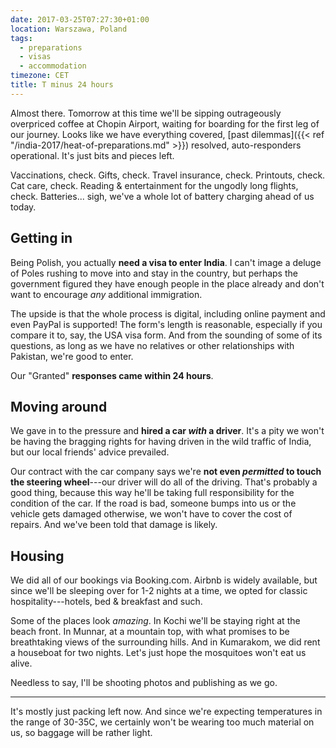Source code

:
 ```yaml
---
date: 2017-03-25T07:27:30+01:00
location: Warszawa, Poland
tags:
  - preparations
  - visas
  - accommodation
timezone: CET
title: T minus 24 hours
---
```


Almost there. Tomorrow at this time we'll be sipping outrageously overpriced coffee at Chopin Airport, waiting for boarding for the first leg of our journey. Looks like we have everything covered, [past dilemmas]({{< ref "/india-2017/heat-of-preparations.md" >}}) resolved, auto-responders operational. It's just bits and pieces left.

<!--more-->

Vaccinations, check. Gifts, check. Travel insurance, check. Printouts, check. Cat care, check. Reading & entertainment for the ungodly long flights, check. Batteries... sigh, we've a whole lot of battery charging ahead of us today.

## Getting in

Being Polish, you actually __need a visa to enter India__. I can't image a deluge of Poles rushing to move into and stay in the country, but perhaps the government figured they have enough people in the place already and don't want to encourage _any_ additional immigration.

The upside is that the whole process is digital, including online payment and even PayPal is supported! The form's length is reasonable, especially if you compare it to, say, the USA visa form. And from the sounding of some of its questions, as long as we have no relatives or other relationships with Pakistan, we're good to enter.

Our "Granted" __responses came within 24 hours__.

## Moving around

We gave in to the pressure and **hired a car _with_ a driver**. It's a pity we won't be having the bragging rights for having driven in the wild traffic of India, but our local friends' advice prevailed.

Our contract with the car company says we're **not even _permitted_ to touch the steering wheel**---our driver will do all of the driving. That's probably a good thing, because this way he'll be taking full responsibility for the condition of the car. If the road is bad, someone bumps into us or the vehicle gets damaged otherwise, we won't have to cover the cost of repairs. And we've been told that damage is likely.

## Housing

We did all of our bookings via Booking.com. Airbnb is widely available, but since we'll be sleeping over for 1-2 nights at a time, we opted for classic hospitality---hotels, bed & breakfast and such.

Some of the places look _amazing_. In Kochi we'll be staying right at the beach front. In Munnar, at a mountain top, with what promises to be breathtaking views of the surrounding hills. And in Kumarakom, we did rent a houseboat for two nights. Let's just hope the mosquitoes won't eat us alive.

Needless to say, I'll be shooting photos and publishing as we go.

---

It's mostly just packing left now. And since we're expecting temperatures in the range of 30-35C, we certainly won't be wearing too much material on us, so baggage will be rather light.
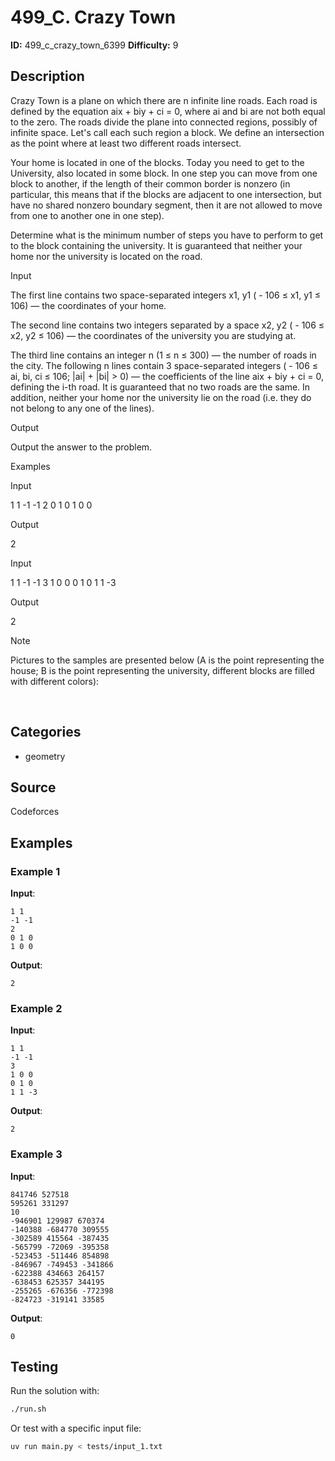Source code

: # 499_C. Crazy Town

**ID:** 499_c_crazy_town_6399
**Difficulty:** 9

## Description

Crazy Town is a plane on which there are n infinite line roads. Each road is defined by the equation aix + biy + ci = 0, where ai and bi are not both equal to the zero. The roads divide the plane into connected regions, possibly of infinite space. Let's call each such region a block. We define an intersection as the point where at least two different roads intersect.

Your home is located in one of the blocks. Today you need to get to the University, also located in some block. In one step you can move from one block to another, if the length of their common border is nonzero (in particular, this means that if the blocks are adjacent to one intersection, but have no shared nonzero boundary segment, then it are not allowed to move from one to another one in one step).

Determine what is the minimum number of steps you have to perform to get to the block containing the university. It is guaranteed that neither your home nor the university is located on the road.

Input

The first line contains two space-separated integers x1, y1 ( - 106 ≤ x1, y1 ≤ 106) — the coordinates of your home.

The second line contains two integers separated by a space x2, y2 ( - 106 ≤ x2, y2 ≤ 106) — the coordinates of the university you are studying at.

The third line contains an integer n (1 ≤ n ≤ 300) — the number of roads in the city. The following n lines contain 3 space-separated integers ( - 106 ≤ ai, bi, ci ≤ 106; |ai| + |bi| > 0) — the coefficients of the line aix + biy + ci = 0, defining the i-th road. It is guaranteed that no two roads are the same. In addition, neither your home nor the university lie on the road (i.e. they do not belong to any one of the lines).

Output

Output the answer to the problem.

Examples

Input

1 1
-1 -1
2
0 1 0
1 0 0


Output

2


Input

1 1
-1 -1
3
1 0 0
0 1 0
1 1 -3


Output

2

Note

Pictures to the samples are presented below (A is the point representing the house; B is the point representing the university, different blocks are filled with different colors):

<image> <image>

## Categories

- geometry

## Source

Codeforces

## Examples

### Example 1

**Input**:
```
1 1
-1 -1
2
0 1 0
1 0 0
```

**Output**:
```
2
```

### Example 2

**Input**:
```
1 1
-1 -1
3
1 0 0
0 1 0
1 1 -3
```

**Output**:
```
2
```

### Example 3

**Input**:
```
841746 527518
595261 331297
10
-946901 129987 670374
-140388 -684770 309555
-302589 415564 -387435
-565799 -72069 -395358
-523453 -511446 854898
-846967 -749453 -341866
-622388 434663 264157
-638453 625357 344195
-255265 -676356 -772398
-824723 -319141 33585
```

**Output**:
```
0
```


## Testing

Run the solution with:

```bash
./run.sh
```

Or test with a specific input file:

```bash
uv run main.py < tests/input_1.txt
```
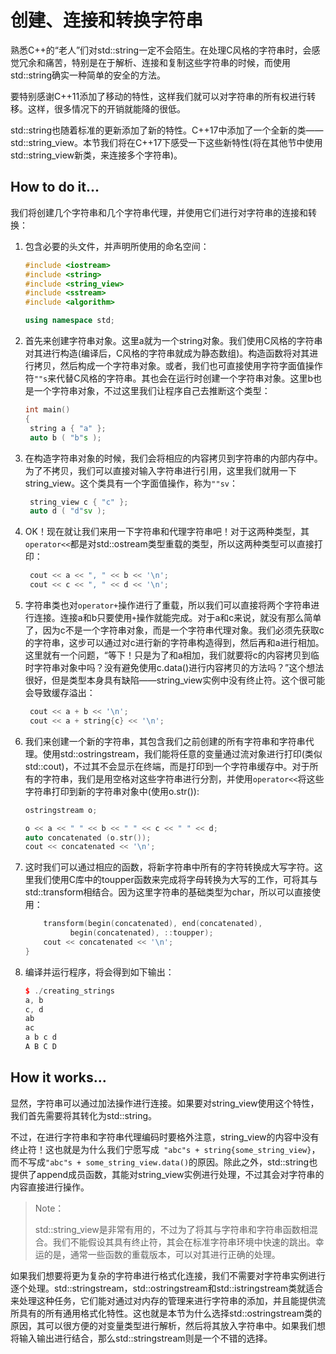 # 创建、连接和转换字符串

熟悉C++的“老人”们对std::string一定不会陌生。在处理C风格的字符串时，会感觉冗余和痛苦，特别是在于解析、连接和复制这些字符串的时候，而使用std::string确实一种简单的安全的方法。

要特别感谢C++11添加了移动的特性，这样我们就可以对字符串的所有权进行转移。这样，很多情况下的开销就能降的很低。

std::string也随着标准的更新添加了新的特性。C++17中添加了一个全新的类——std::string_view。本节我们将在C++17下感受一下这些新特性(将在其他节中使用std::string_view新类，来连接多个字符串)。

## How to do it...

我们将创建几个字符串和几个字符串代理，并使用它们进行对字符串的连接和转换：

1. 包含必要的头文件，并声明所使用的命名空间：

   ```c++
   #include <iostream>
   #include <string>
   #include <string_view>
   #include <sstream>
   #include <algorithm>
   
   using namespace std; 
   ```

2. 首先来创建字符串对象。这里a就为一个string对象。我们使用C风格的字符串对其进行构造(编译后，C风格的字符串就成为静态数组)。构造函数将对其进行拷贝，然后构成一个字符串对象。或者，我们也可直接使用字符字面值操作符`""s`来代替C风格的字符串。其也会在运行时创建一个字符串对象。这里b也是一个字符串对象，不过这里我们让程序自己去推断这个类型：

   ```c++
   int main()
   {
   	string a { "a" };
   	auto b ( "b"s ); 
   ```

3. 在构造字符串对象的时候，我们会将相应的内容拷贝到字符串的内部内存中。为了不拷贝，我们可以直接对输入字符串进行引用，这里我们就用一下string_view。这个类具有一个字面值操作，称为`""sv`：

   ```c++
   	string_view c { "c" };
   	auto d ( "d"sv );
   ```

4. OK！现在就让我们来用一下字符串和代理字符串吧！对于这两种类型，其`operator<<`都是对std::ostream类型重载的类型，所以这两种类型可以直接打印：

   ```c++
   	cout << a << ", " << b << '\n';
   	cout << c << ", " << d << '\n'; 
   ```

5. 字符串类也对`operator+`操作进行了重载，所以我们可以直接将两个字符串进行连接。连接a和b只要使用`+`操作就能完成。对于a和c来说，就没有那么简单了，因为c不是一个字符串对象，而是一个字符串代理对象。我们必须先获取c的字符串，这步可以通过对c进行新的字符串构造得到，然后再和a进行相加。这里就有一个问题，“等下！只是为了和a相加，我们就要将c的内容拷贝到临时字符串对象中吗？没有避免使用c.data()进行内容拷贝的方法吗？”这个想法很好，但是类型本身具有缺陷——string_view实例中没有终止符。这个很可能会导致缓存溢出：

   ```c++
   	cout << a + b << '\n';
   	cout << a + string{c} << '\n'; 
   ```

6. 我们来创建一个新的字符串，其包含我们之前创建的所有字符串和字符串代理。使用std::ostringstream，我们能将任意的变量通过流对象进行打印(类似std::cout)，不过其不会显示在终端，而是打印到一个字符串缓存中。对于所有的字符串，我们是用空格对这些字符串进行分割，并使用`operator<<`将这些字符串打印到新的字符串对象中(使用o.str()):

   ```c++
   ostringstream o;
   
   o << a << " " << b << " " << c << " " << d;
   auto concatenated (o.str());
   cout << concatenated << '\n';
   ```

7. 这时我们可以通过相应的函数，将新字符串中所有的字符转换成大写字符。这里我们使用C库中的toupper函数来完成将字母转换为大写的工作，可将其与std::transform相结合。因为这里字符串的基础类型为char，所以可以直接使用：

   ```c++
       transform(begin(concatenated), end(concatenated),
       		 begin(concatenated), ::toupper);
       cout << concatenated << '\n';
   }
   ```

8. 编译并运行程序，将会得到如下输出：

   ```c++
   $ ./creating_strings
   a, b
   c, d
   ab
   ac
   a b c d
   A B C D
   ```

## How it works...

显然，字符串可以通过加法操作进行连接。如果要对string_view使用这个特性，我们首先需要将其转化为std::string。

不过，在进行字符串和字符串代理编码时要格外注意，string_view的内容中没有终止符！这也就是为什么我们宁愿写成` "abc"s + string{some_string_view}`，而不写成`"abc"s + some_string_view.data()`的原因。除此之外，std::string也提供了append成员函数，其能对string_view实例进行处理，不过其会对字符串的内容直接进行操作。

> Note：
>
> std::string_view是非常有用的，不过为了将其与字符串和字符串函数相混合。我们不能假设其具有终止符，其会在标准字符串环境中快速的跳出。幸运的是，通常一些函数的重载版本，可以对其进行正确的处理。

如果我们想要将更为复杂的字符串进行格式化连接，我们不需要对字符串实例进行逐个处理。std::stringstream，std::ostringstream和std::istringstream类就适合来处理这种任务，它们能对通过对内存的管理来进行字符串的添加，并且能提供流所具有的所有通用格式化特性。这也就是本节为什么选择std::ostringstream类的原因，其可以很方便的对变量类型进行解析，然后将其放入字符串中。如果我们想将输入输出进行结合，那么std::stringstream则是一个不错的选择。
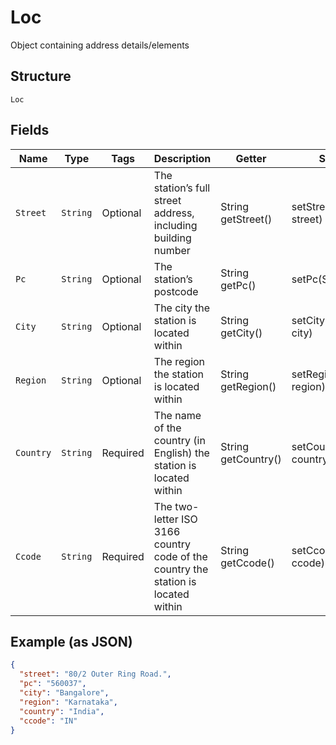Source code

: 
# Loc

Object containing address details/elements

## Structure

`Loc`

## Fields

| Name | Type | Tags | Description | Getter | Setter |
|  --- | --- | --- | --- | --- | --- |
| `Street` | `String` | Optional | The station’s full street address, including building number | String getStreet() | setStreet(String street) |
| `Pc` | `String` | Optional | The station’s postcode | String getPc() | setPc(String pc) |
| `City` | `String` | Optional | The city the station is located within | String getCity() | setCity(String city) |
| `Region` | `String` | Optional | The region the station is located within | String getRegion() | setRegion(String region) |
| `Country` | `String` | Required | The name of the country (in English) the station is located within | String getCountry() | setCountry(String country) |
| `Ccode` | `String` | Required | The two-letter ISO 3166 country code of the country the station is located within | String getCcode() | setCcode(String ccode) |

## Example (as JSON)

```json
{
  "street": "80/2 Outer Ring Road.",
  "pc": "560037",
  "city": "Bangalore",
  "region": "Karnataka",
  "country": "India",
  "ccode": "IN"
}
```

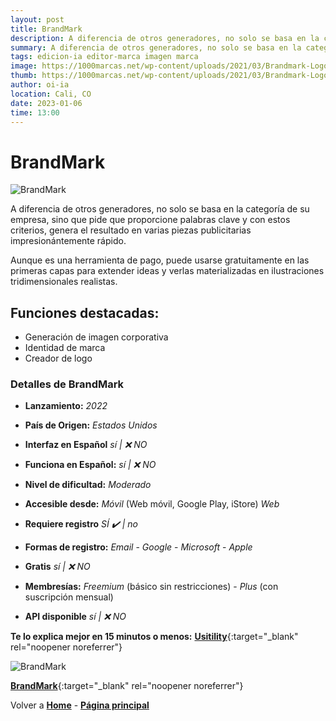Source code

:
 ```yaml
---
layout: post
title: BrandMark
description: A diferencia de otros generadores, no solo se basa en la categoría de su empresa, sino que pide que proporcione palabras clave y con estos criterios.
summary: A diferencia de otros generadores, no solo se basa en la categoría de su empresa, sino que pide que proporcione palabras clave y con estos criterios, genera el resultado en varias piezas publicitarias impresionántemente rápido.
tags: edicion-ia editor-marca imagen marca
image: https://1000marcas.net/wp-content/uploads/2021/03/Brandmark-Logo-500x281.png
thumb: https://1000marcas.net/wp-content/uploads/2021/03/Brandmark-Logo-500x281.png
author: oi-ia
location: Cali, CO
date: 2023-01-06
time: 13:00
---
```


# BrandMark

![BrandMark](https://1000marcas.net/wp-content/uploads/2021/03/Brandmark-Logo-500x281.png)

A diferencia de otros generadores, no solo se basa en la categoría de su empresa, sino que pide que proporcione palabras clave y con estos criterios, genera el resultado en varias piezas publicitarias impresionántemente rápido.

Aunque es una herramienta de pago, puede usarse gratuitamente en las primeras capas para extender ideas y verlas materializadas en ilustraciones tridimensionales realistas.

## Funciones destacadas:

- Generación de imagen corporativa
- Identidad de marca
- Creador de logo

### Detalles de BrandMark

- **Lanzamiento:**
  _2022_

- **País de Origen:**
  _Estados Unidos_

- **Interfaz en Español**
  _sí | ❌ NO_

- **Funciona en Español:**
  _sí | ❌ NO_

- **Nivel de dificultad:**
  _Moderado_

- **Accesible desde:**
  _Móvil_ (Web móvil, Google Play, iStore)
  _Web_

- **Requiere registro**
  _SÍ ✔️ | no_

- **Formas de registro:**
  _Email_ - _Google_ - _Microsoft_ - _Apple_

- **Gratis**
  _sí | ❌ NO_

- **Membresías:**
  _Freemium_ (básico sin restricciones) - _Plus_ (con suscripción mensual)

- **API disponible**
  _sí | ❌ NO_

**Te lo explica mejor en 15 minutos o menos:**
[**Usitility**](https://www.youtube.com/watch?v=_1hnobhKspI){:target="\_blank" rel="noopener noreferrer"}

![BrandMark](https://1000marcas.net/wp-content/uploads/2021/03/Brandmark-Logo-500x281.png)

[**BrandMark**](https://brandmark.io/){:target="\_blank" rel="noopener noreferrer"}

Volver a [**Home**](https://lucfreelance.github.io/board/) -
[**Página principal**](https://oportunidadesilimitadas.com)

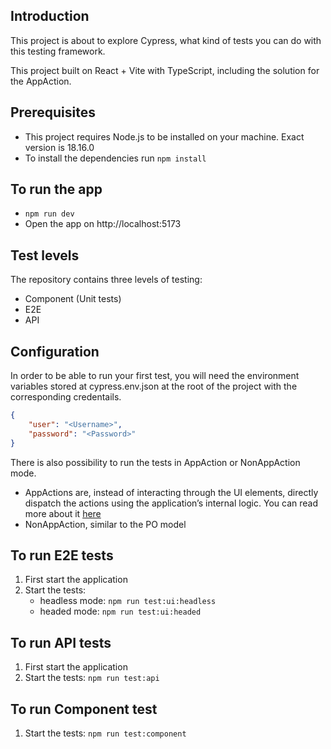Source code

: ## Introduction

This project is about to explore Cypress, what kind of tests you can do with this testing framework.

This project built on React + Vite with TypeScript, including the solution for the AppAction.

## Prerequisites

- This project requires Node.js to be installed on your machine. Exact version is 18.16.0
- To install the dependencies run `npm install`

## To run the app

- `npm run dev`
- Open the app on http://localhost:5173

## Test levels

The repository contains three levels of testing:
- Component (Unit tests)
- E2E
- API

## Configuration

In order to be able to run your first test, you will need the environment variables stored at cypress.env.json at the root of the project with the corresponding credentails.

```json
{
    "user": "<Username>",
    "password": "<Password>"
}
```

There is also possibility to run the tests in AppAction or NonAppAction mode.
- AppActions are, instead of interacting through the UI elements, directly dispatch the actions using the application’s internal logic. You can read more about it [here](https://www.lambdatest.com/blog/cypress-app-actions/)
- NonAppAction, similar to the PO model

## To run E2E tests

1. First start the application
2. Start the tests:
    - headless mode: `npm run test:ui:headless`
    - headed mode: `npm run test:ui:headed`

## To run API tests

1. First start the application
2. Start the tests: `npm run test:api`

## To run Component test

1. Start the tests: `npm run test:component`
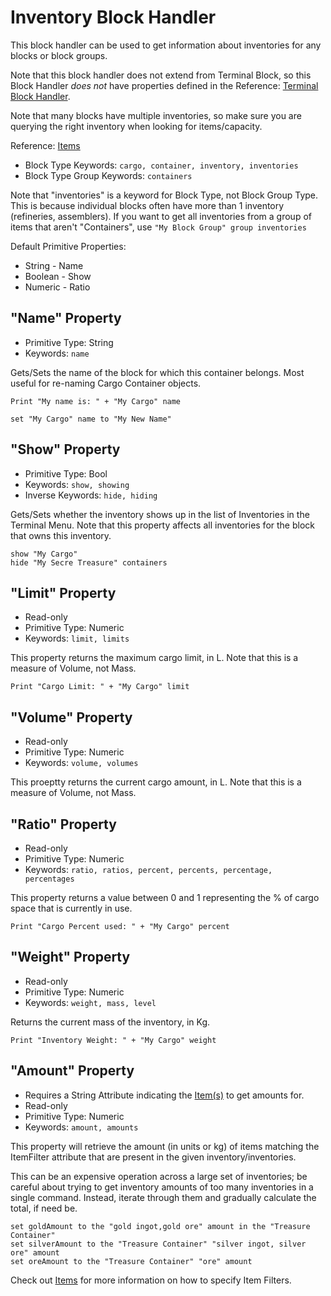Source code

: ﻿# Inventory Block Handler
This block handler can be used to get information about inventories for any blocks or block groups.

Note that this block handler does not extend from Terminal Block, so this Block Handler *does not* have properties defined in the Reference: [Terminal Block Handler](https://spaceengineers.merlinofmines.com/EasyCommands/blockHandlers/terminal "Terminal Block Handler").

Note that many blocks have multiple inventories, so make sure you are querying the right inventory when looking for items/capacity.

Reference: [Items](https://spaceengineers.merlinofmines.com/EasyCommands/blockHandlers/items "Items and Blueprints")

* Block Type Keywords: ```cargo, container, inventory, inventories```
* Block Type Group Keywords: ```containers```

Note that "inventories" is a keyword for Block Type, not Block Group Type.  This is because individual blocks often have more than 1 inventory (refineries, assemblers).  If you want to get all inventories from a group of items that aren't "Containers", use ```"My Block Group" group inventories```

Default Primitive Properties:
* String - Name
* Boolean - Show
* Numeric - Ratio

## "Name" Property
* Primitive Type: String
* Keywords: ```name```

Gets/Sets the name of the block for which this container belongs.  Most useful for re-naming Cargo Container objects.

```
Print "My name is: " + "My Cargo" name

set "My Cargo" name to "My New Name"
```

## "Show" Property
* Primitive Type: Bool
* Keywords: ```show, showing```
* Inverse Keywords: ```hide, hiding```

Gets/Sets whether the inventory shows up in the list of Inventories in the Terminal Menu.  Note that this property affects all inventories for the block that owns this inventory.

```
show "My Cargo"
hide "My Secre Treasure" containers
```

## "Limit" Property
* Read-only
* Primitive Type: Numeric
* Keywords: ```limit, limits```

This property returns the maximum cargo limit, in L. Note that this is a measure of Volume, not Mass.

```
Print "Cargo Limit: " + "My Cargo" limit
```

## "Volume" Property
* Read-only
* Primitive Type: Numeric
* Keywords: ```volume, volumes```

This proeptty returns the current cargo amount, in L.  Note that this is a measure of Volume, not Mass.

## "Ratio" Property
* Read-only
* Primitive Type: Numeric
* Keywords: ```ratio, ratios, percent, percents, percentage, percentages```

This property returns a value between 0 and 1 representing the % of cargo space that is currently in use.

```
Print "Cargo Percent used: " + "My Cargo" percent
```

## "Weight" Property
* Read-only
* Primitive Type: Numeric
* Keywords: ```weight, mass, level```

Returns the current mass of the inventory, in Kg.

```
Print "Inventory Weight: " + "My Cargo" weight
```

## "Amount" Property
* Requires a String Attribute indicating the [Item(s)](https://spaceengineers.merlinofmines.com/EasyCommands/items "Items & Blueprints") to get amounts for.
* Read-only
* Primitive Type: Numeric
* Keywords: ```amount, amounts```

This property will retrieve the amount (in units or kg) of items matching the ItemFilter attribute that are present in the given inventory/inventories.

This can be an expensive operation across a large set of inventories; be careful about trying to get inventory amounts of too many inventories in a single command.  Instead, iterate through them and gradually calculate the total, if need be.

```
set goldAmount to the "gold ingot,gold ore" amount in the "Treasure Container"
set silverAmount to the "Treasure Container" "silver ingot, silver ore" amount
set oreAmount to the "Treasure Container" "ore" amount
```

Check out [Items](https://spaceengineers.merlinofmines.com/EasyCommands/items "Items & Blueprints") for more information on how to specify Item Filters.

_ _ _ _

Action item: Above are records with pictures. Reproduce exactly only the lines from the line with "This project is" through the line with "Note that this block", both ends included, and leave the pictures out.

Exercise answer:
This project is about to explore Cypress, what kind of tests you can do with this testing framework.

This project built on React + Vite with TypeScript, including the solution for the AppAction.

## Prerequisites

- This project requires Node.js to be installed on your machine. Exact version is 18.16.0
- To install the dependencies run `npm install`

## To run the app

- `npm run dev`
- Open the app on http://localhost:5173

## Test levels

The repository contains three levels of testing:
- Component (Unit tests)
- E2E
- API

## Configuration

In order to be able to run your first test, you will need the environment variables stored at cypress.env.json at the root of the project with the corresponding credentails.

```json
{
    "user": "<Username>",
    "password": "<Password>"
}
```

There is also possibility to run the tests in AppAction or NonAppAction mode.
- AppActions are, instead of interacting through the UI elements, directly dispatch the actions using the application’s internal logic. You can read more about it [here](https://www.lambdatest.com/blog/cypress-app-actions/)
- NonAppAction, similar to the PO model

## To run E2E tests

1. First start the application
2. Start the tests:
    - headless mode: `npm run test:ui:headless`
    - headed mode: `npm run test:ui:headed`

## To run API tests

1. First start the application
2. Start the tests: `npm run test:api`

## To run Component test

1. Start the tests: `npm run test:component`
Source code

: ﻿# Inventory Block Handler
This block handler can be used to get information about inventories for any blocks or block groups.

Note that this block handler does not extend from Terminal Block, so this Block Handler *does not* have properties defined in the Reference: [Terminal Block Handler](https://spaceengineers.merlinofmines.com/EasyCommands/blockHandlers/terminal "Terminal Block Handler").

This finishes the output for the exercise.